The basic gist of my mimetic theology is that the connection of most Jews to “Sinai” (i.e. Revelation) is through our parents and families. Not through ideas (like Muslims, for example) or through conviction and miracles (like BTs or Converts). We have no way of communing with God except through our parents. Now, obviously some of us will end up disagreeing with our parents and changing their mode of communion, which is fine – but the dialog and discourse about it has to return to the fact that without our traditions we have nothing but a big set of ideas floating around in the sky for people to take up for fun, no better than any other set of ideas out there. This could be the reason why Jewish-Buddhist syncretism, for example, abounds especially with people who have no meaningful connection to their parents and their traditions, and feel alienated from them.

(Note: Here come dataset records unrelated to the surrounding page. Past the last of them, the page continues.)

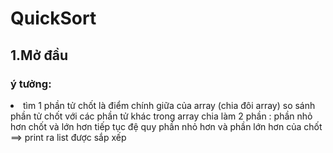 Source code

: # QuickSort


## 1.Mở đầu
 
### ý tưởng:

 <li> tìm 1 phần tử chốt là điểm chính giữa của array (chia đôi array)
 so sánh phần tử chốt với các phần tử khác trong array 
 chia làm 2 phần : phần nhỏ hơn chốt và lớn hơn 
 tiếp tục đệ quy phần nhỏ hơn và phần lớn hơn của chốt 
 ==> print ra list được sắp xếp
</li>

The reason Jews choose to remain Jews is, by and large, since they don’t want to stop – not by opting in (although some gentiles opt-in, but that, again, is a different story). The only way to continue is to base yourself on the practice of your family and move from there. You can move both ways, but don’t lose your sights or your respect from your original point of departure – since that’s your connection to Sinai. (end theological rant).